Stop Turning Off Your Employees

Around 70 percent of your firm’s staff are either coasting or are actively disengaged from their jobs, according to staffing issues expert Sandra Wiley -- and some of that may be your fault.

In a session on employee engagement at Thomson Reuters’ annual user conference, Synergy 2015, Wiley -- COO and shareholder of Boomer Consulting Inc. -- touched on a number of management behaviors that are driving staff away both literally and figuratively.

Among the worst:

1. Limiting them. Many managers and partners recall the days when entry-level staff spent a few years learning the ropes before doing anything beyond grunt work -- but that’s killing engagement levels right away.

“It’s true that people right out of college need to get used to the work firms do,” Wiley acknowledged. “But if they do nothing else, that’s boring. They’ve come out of school where they networked and were active -- and you put them in their awesome cubicle with a computer that’s not as good as the one they have at home, and you put them in a little box and say, ‘You do that for a couple of years and then we’ll talk.’”

She suggested putting them on a task force or committee early on -- or holding a contest soliciting suggestions on how the firm can do things faster, easier, cheaper or better, and then empowering the winner to implement their idea. Getting them in front of clients quickly, even in a note-taking, non-speaking capacity, is another way to avoid stultifying them.

2. Not dealing with difficult people. When you have people no one likes who aren’t good at their jobs, it’s easy to fire them. It’s the people who are great at their jobs -- the rainmakers, the genius technicians -- who are also terrible people who present a problem, because firms can be afraid of the consequences if they fire them.

“It’s tempting to keep them, but you need to let them go,” Wiley said, because they are driving away your best people by berating them in public, or micro-managing them, or whatever other awful behavior they’re displaying. She cited a firm where the terrible person who needed to go was actually the managing partner, and a powerful rainmaker -- but the firm ended up growing 20 percent in the year it fired him, because the staff and partners were so relieved and excited to be free of him. She added they also lost fewer of the ousted MP’s clients than they expected -- because even some of them didn’t like him.

3. Making exceptions. Standardizing your firms engagements and processes can help staff feel more engaged, Wiley said -- and letting them participate in setting the standards can engage them even more. But the best thing you can do is make sure everyone follows the rules.

“When we come up with this amazing workflow and we all learn it, and then one of the partners says, ‘When you do mine, do it differently’ -- people start to get disengaged,” Wiley warned. “They take a little step back. ‘OK, I’ll do it, but I don’t know that I want to be here. And I don’t know that I want to be a partner.’ It’s a common complaint to say, ‘I have to do this differently for each partner I work for.’”
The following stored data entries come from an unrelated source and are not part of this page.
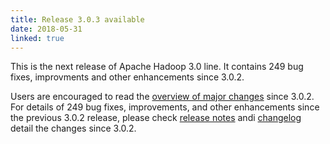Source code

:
 ```yaml
---
title: Release 3.0.3 available
date: 2018-05-31
linked: true
---
```

<!---
  Licensed under the Apache License, Version 2.0 (the "License");
  you may not use this file except in compliance with the License.
  You may obtain a copy of the License at

   https://www.apache.org/licenses/LICENSE-2.0

  Unless required by applicable law or agreed to in writing, software
  distributed under the License is distributed on an "AS IS" BASIS,
  WITHOUT WARRANTIES OR CONDITIONS OF ANY KIND, either express or implied.
  See the License for the specific language governing permissions and
  limitations under the License. See accompanying LICENSE file.
-->

This is the next release of Apache Hadoop 3.0 line. It contains 249 bug
fixes, improvments and other enhancements since 3.0.2.

Users are encouraged to read the [overview of major
changes](https://hadoop.apache.org/docs/r3.0.3/index.html) since 3.0.2.
For details of 249 bug fixes, improvements, and other enhancements since
the previous 3.0.2 release, please check [release
notes](https://hadoop.apache.org/docs/r3.0.3/hadoop-project-dist/hadoop-common/release/3.0.3/RELEASENOTES.3.0.3.html)
andi
[changelog](https://hadoop.apache.org/docs/r3.0.3/hadoop-project-dist/hadoop-common/release/3.0.3/CHANGES.3.0.3.html)
detail the changes since 3.0.2.

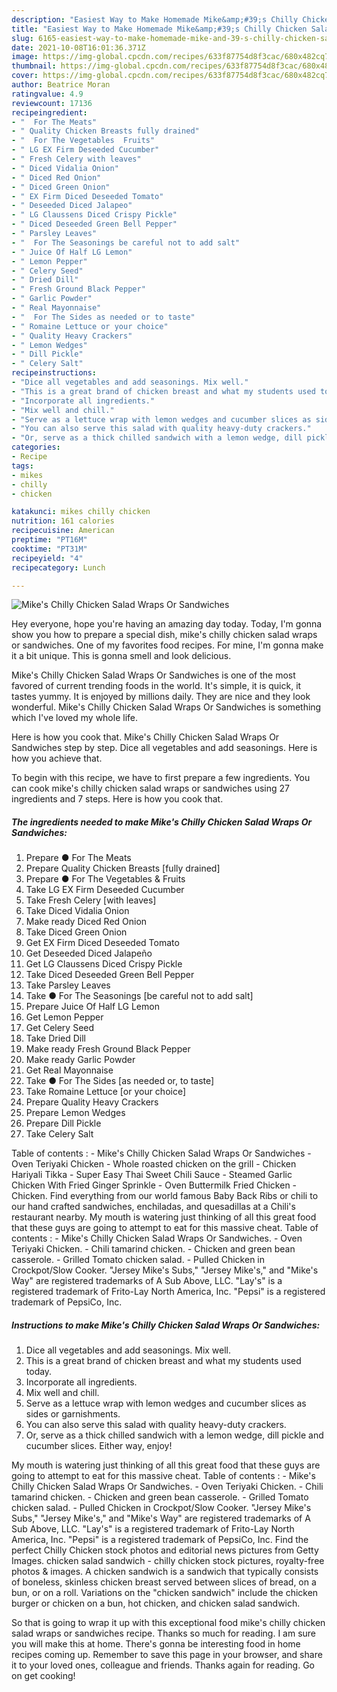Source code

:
 ```yaml
---
description: "Easiest Way to Make Homemade Mike&amp;#39;s Chilly Chicken Salad Wraps Or Sandwiches"
title: "Easiest Way to Make Homemade Mike&amp;#39;s Chilly Chicken Salad Wraps Or Sandwiches"
slug: 6165-easiest-way-to-make-homemade-mike-and-39-s-chilly-chicken-salad-wraps-or-sandwiches
date: 2021-10-08T16:01:36.371Z
image: https://img-global.cpcdn.com/recipes/633f87754d8f3cac/680x482cq70/mikes-chilly-chicken-salad-wraps-or-sandwiches-recipe-main-photo.jpg
thumbnail: https://img-global.cpcdn.com/recipes/633f87754d8f3cac/680x482cq70/mikes-chilly-chicken-salad-wraps-or-sandwiches-recipe-main-photo.jpg
cover: https://img-global.cpcdn.com/recipes/633f87754d8f3cac/680x482cq70/mikes-chilly-chicken-salad-wraps-or-sandwiches-recipe-main-photo.jpg
author: Beatrice Moran
ratingvalue: 4.9
reviewcount: 17136
recipeingredient:
- "  For The Meats"
- " Quality Chicken Breasts fully drained"
- "  For The Vegetables  Fruits"
- " LG EX Firm Deseeded Cucumber"
- " Fresh Celery with leaves"
- " Diced Vidalia Onion"
- " Diced Red Onion"
- " Diced Green Onion"
- " EX Firm Diced Deseeded Tomato"
- " Deseeded Diced Jalapeo"
- " LG Claussens Diced Crispy Pickle"
- " Diced Deseeded Green Bell Pepper"
- " Parsley Leaves"
- "  For The Seasonings be careful not to add salt"
- " Juice Of Half LG Lemon"
- " Lemon Pepper"
- " Celery Seed"
- " Dried Dill"
- " Fresh Ground Black Pepper"
- " Garlic Powder"
- " Real Mayonnaise"
- "  For The Sides as needed or to taste"
- " Romaine Lettuce or your choice"
- " Quality Heavy Crackers"
- " Lemon Wedges"
- " Dill Pickle"
- " Celery Salt"
recipeinstructions:
- "Dice all vegetables and add seasonings. Mix well."
- "This is a great brand of chicken breast and what my students used today."
- "Incorporate all ingredients."
- "Mix well and chill."
- "Serve as a lettuce wrap with lemon wedges and cucumber slices as sides or garnishments."
- "You can also serve this salad with quality heavy-duty crackers."
- "Or, serve as a thick chilled sandwich with a lemon wedge, dill pickle and cucumber slices. Either way, enjoy!"
categories:
- Recipe
tags:
- mikes
- chilly
- chicken

katakunci: mikes chilly chicken 
nutrition: 161 calories
recipecuisine: American
preptime: "PT16M"
cooktime: "PT31M"
recipeyield: "4"
recipecategory: Lunch

---
```



![Mike&#39;s Chilly Chicken Salad Wraps Or Sandwiches](https://img-global.cpcdn.com/recipes/633f87754d8f3cac/680x482cq70/mikes-chilly-chicken-salad-wraps-or-sandwiches-recipe-main-photo.jpg)

Hey everyone, hope you're having an amazing day today. Today, I'm gonna show you how to prepare a special dish, mike&#39;s chilly chicken salad wraps or sandwiches. One of my favorites food recipes. For mine, I'm gonna make it a bit unique. This is gonna smell and look delicious.

Mike&#39;s Chilly Chicken Salad Wraps Or Sandwiches is one of the most favored of current trending foods in the world. It's simple, it is quick, it tastes yummy. It is enjoyed by millions daily. They are nice and they look wonderful. Mike&#39;s Chilly Chicken Salad Wraps Or Sandwiches is something which I've loved my whole life.

Here is how you cook that. Mike&#39;s Chilly Chicken Salad Wraps Or Sandwiches step by step. Dice all vegetables and add seasonings. Here is how you achieve that.


To begin with this recipe, we have to first prepare a few ingredients. You can cook mike&#39;s chilly chicken salad wraps or sandwiches using 27 ingredients and 7 steps. Here is how you cook that.

<!--inarticleads1-->

##### The ingredients needed to make Mike&#39;s Chilly Chicken Salad Wraps Or Sandwiches:

1. Prepare  ● For The Meats
1. Prepare  Quality Chicken Breasts [fully drained]
1. Prepare  ● For The Vegetables &amp; Fruits
1. Take  LG EX Firm Deseeded Cucumber
1. Take  Fresh Celery [with leaves]
1. Take  Diced Vidalia Onion
1. Make ready  Diced Red Onion
1. Take  Diced Green Onion
1. Get  EX Firm Diced Deseeded Tomato
1. Get  Deseeded Diced Jalapeño
1. Get  LG Claussens Diced Crispy Pickle
1. Take  Diced Deseeded Green Bell Pepper
1. Take  Parsley Leaves
1. Take  ● For The Seasonings [be careful not to add salt]
1. Prepare  Juice Of Half LG Lemon
1. Get  Lemon Pepper
1. Get  Celery Seed
1. Take  Dried Dill
1. Make ready  Fresh Ground Black Pepper
1. Make ready  Garlic Powder
1. Get  Real Mayonnaise
1. Take  ● For The Sides [as needed or, to taste]
1. Take  Romaine Lettuce [or your choice]
1. Prepare  Quality Heavy Crackers
1. Prepare  Lemon Wedges
1. Prepare  Dill Pickle
1. Take  Celery Salt


Table of contents : - Mike&#39;s Chilly Chicken Salad Wraps Or Sandwiches - Oven Teriyaki Chicken - Whole roasted chicken on the grill - Chicken Hariyali Tikka - Super Easy Thai Sweet Chili Sauce - Steamed Garlic Chicken With Fried Ginger Sprinkle - Oven Buttermilk Fried Chicken - Chicken. Find everything from our world famous Baby Back Ribs or chili to our hand crafted sandwiches, enchiladas, and quesadillas at a Chili&#39;s restaurant nearby. My mouth is watering just thinking of all this great food that these guys are going to attempt to eat for this massive cheat. Table of contents : - Mike&#39;s Chilly Chicken Salad Wraps Or Sandwiches. - Oven Teriyaki Chicken. - Chili tamarind chicken. - Chicken and green bean casserole. - Grilled Tomato chicken salad. - Pulled Chicken in Crockpot/Slow Cooker. &#34;Jersey Mike&#39;s Subs,&#34; &#34;Jersey Mike&#39;s,&#34; and &#34;Mike&#39;s Way&#34; are registered trademarks of A Sub Above, LLC. &#34;Lay&#39;s&#34; is a registered trademark of Frito-Lay North America, Inc. &#34;Pepsi&#34; is a registered trademark of PepsiCo, Inc. 

<!--inarticleads2-->

##### Instructions to make Mike&#39;s Chilly Chicken Salad Wraps Or Sandwiches:

1. Dice all vegetables and add seasonings. Mix well.
1. This is a great brand of chicken breast and what my students used today.
1. Incorporate all ingredients.
1. Mix well and chill.
1. Serve as a lettuce wrap with lemon wedges and cucumber slices as sides or garnishments.
1. You can also serve this salad with quality heavy-duty crackers.
1. Or, serve as a thick chilled sandwich with a lemon wedge, dill pickle and cucumber slices. Either way, enjoy!


My mouth is watering just thinking of all this great food that these guys are going to attempt to eat for this massive cheat. Table of contents : - Mike&#39;s Chilly Chicken Salad Wraps Or Sandwiches. - Oven Teriyaki Chicken. - Chili tamarind chicken. - Chicken and green bean casserole. - Grilled Tomato chicken salad. - Pulled Chicken in Crockpot/Slow Cooker. &#34;Jersey Mike&#39;s Subs,&#34; &#34;Jersey Mike&#39;s,&#34; and &#34;Mike&#39;s Way&#34; are registered trademarks of A Sub Above, LLC. &#34;Lay&#39;s&#34; is a registered trademark of Frito-Lay North America, Inc. &#34;Pepsi&#34; is a registered trademark of PepsiCo, Inc. Find the perfect Chilly Chicken stock photos and editorial news pictures from Getty Images. chicken salad sandwich - chilly chicken stock pictures, royalty-free photos &amp; images. A chicken sandwich is a sandwich that typically consists of boneless, skinless chicken breast served between slices of bread, on a bun, or on a roll. Variations on the &#34;chicken sandwich&#34; include the chicken burger or chicken on a bun, hot chicken, and chicken salad sandwich. 

So that is going to wrap it up with this exceptional food mike&#39;s chilly chicken salad wraps or sandwiches recipe. Thanks so much for reading. I am sure you will make this at home. There's gonna be interesting food in home recipes coming up. Remember to save this page in your browser, and share it to your loved ones, colleague and friends. Thanks again for reading. Go on get cooking!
She recommended having a diverse team to build your firm’s standardized processes -- including entry-level staff, admin staff, technology people, managers and partners -- and then making sure everyone, without exception, follows the same rules.

4. Modeling misery. At too many firms, the partners make partnership look like a grind. “Nowadays, you rarely hear, ‘How long until I make partner?’” Wiley explained. “They’re not asking about that anymore. The No. 1 reason: They see the current partners and say, ‘I don’t want to be them.’”
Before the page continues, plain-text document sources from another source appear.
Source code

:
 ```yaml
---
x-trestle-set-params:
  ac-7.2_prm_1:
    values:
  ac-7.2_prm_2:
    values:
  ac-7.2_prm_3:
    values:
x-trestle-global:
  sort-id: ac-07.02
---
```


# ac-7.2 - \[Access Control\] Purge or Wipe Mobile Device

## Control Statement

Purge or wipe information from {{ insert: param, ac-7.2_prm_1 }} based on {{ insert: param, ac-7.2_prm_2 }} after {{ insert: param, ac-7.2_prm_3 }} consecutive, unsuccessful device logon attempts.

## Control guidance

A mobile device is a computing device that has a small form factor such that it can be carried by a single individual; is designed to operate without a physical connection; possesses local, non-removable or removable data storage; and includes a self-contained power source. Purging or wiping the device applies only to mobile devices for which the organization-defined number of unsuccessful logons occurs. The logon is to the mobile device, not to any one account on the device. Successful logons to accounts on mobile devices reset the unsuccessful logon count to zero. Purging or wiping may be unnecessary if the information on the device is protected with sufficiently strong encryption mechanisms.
“The next-generation leader doesn’t want anything to do with what they perceive as the current partner’s life -- nothing but work, no vacations, nothing outside the office, no family,” she continued, before noting that this may be a one-sided perception: Partners do have to work hard, but often staff simply don’t see the “life” side of partners’ work-life integration.

Firm events that include family can be one way to show that partners are people, too -- but so can simply talking about life outside of work. Talk about your family vacation, your children, your hobbies -- anything that shows you know how to talk about something other than work. (Be careful, though -- see No. 5.)
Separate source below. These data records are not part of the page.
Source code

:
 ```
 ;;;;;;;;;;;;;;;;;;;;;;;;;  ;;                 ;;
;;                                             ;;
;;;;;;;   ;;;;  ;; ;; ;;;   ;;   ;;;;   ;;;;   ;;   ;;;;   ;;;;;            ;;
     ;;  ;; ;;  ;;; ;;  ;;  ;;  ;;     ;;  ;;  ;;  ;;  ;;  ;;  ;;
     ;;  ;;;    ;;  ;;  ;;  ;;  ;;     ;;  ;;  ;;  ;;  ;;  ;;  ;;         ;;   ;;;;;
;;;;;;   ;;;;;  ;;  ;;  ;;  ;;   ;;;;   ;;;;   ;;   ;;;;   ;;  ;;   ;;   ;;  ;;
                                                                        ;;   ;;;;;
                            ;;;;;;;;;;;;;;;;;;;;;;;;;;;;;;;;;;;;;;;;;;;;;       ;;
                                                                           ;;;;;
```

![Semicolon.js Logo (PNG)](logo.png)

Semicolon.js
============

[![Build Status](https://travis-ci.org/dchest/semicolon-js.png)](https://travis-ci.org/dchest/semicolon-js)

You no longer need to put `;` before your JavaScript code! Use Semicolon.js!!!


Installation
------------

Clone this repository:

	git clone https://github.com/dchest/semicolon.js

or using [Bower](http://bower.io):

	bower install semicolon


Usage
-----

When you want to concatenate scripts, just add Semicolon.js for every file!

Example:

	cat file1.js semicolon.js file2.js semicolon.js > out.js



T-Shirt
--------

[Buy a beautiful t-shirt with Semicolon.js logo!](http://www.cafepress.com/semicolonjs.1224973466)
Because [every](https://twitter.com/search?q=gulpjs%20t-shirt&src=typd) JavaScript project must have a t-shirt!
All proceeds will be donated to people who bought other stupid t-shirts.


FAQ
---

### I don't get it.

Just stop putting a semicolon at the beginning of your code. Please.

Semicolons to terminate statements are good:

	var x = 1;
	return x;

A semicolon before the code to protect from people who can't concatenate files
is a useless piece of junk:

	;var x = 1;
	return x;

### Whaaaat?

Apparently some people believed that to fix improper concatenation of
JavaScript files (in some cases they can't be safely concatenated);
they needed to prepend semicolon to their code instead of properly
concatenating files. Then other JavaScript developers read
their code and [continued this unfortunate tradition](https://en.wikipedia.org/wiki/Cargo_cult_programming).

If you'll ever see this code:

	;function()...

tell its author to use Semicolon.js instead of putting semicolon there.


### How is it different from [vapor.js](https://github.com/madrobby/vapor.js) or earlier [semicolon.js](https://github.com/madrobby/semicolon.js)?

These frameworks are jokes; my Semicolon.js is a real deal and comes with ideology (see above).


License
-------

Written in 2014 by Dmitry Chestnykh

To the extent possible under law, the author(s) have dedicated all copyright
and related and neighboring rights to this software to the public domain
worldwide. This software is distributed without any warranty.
5. Being crass. The symbols of success vary from generation to generation, just as tastes and preferences vary from person to person. “Be aware that not everything may impress younger accountants,” Wiley warned. “When you show them your new Rolex or roll up in your Beamer, don’t be surprised if they don’t care.”

“They’re more likely to be saving their money for a year-long trip around the world,” she said -- and the things you value may actually strike them as not worth the trouble, and that may make them think you’re not worth the trouble, either.

You don’t need to change your values, though -- just learn what theirs are, and try to avoid the subjects that turn them off.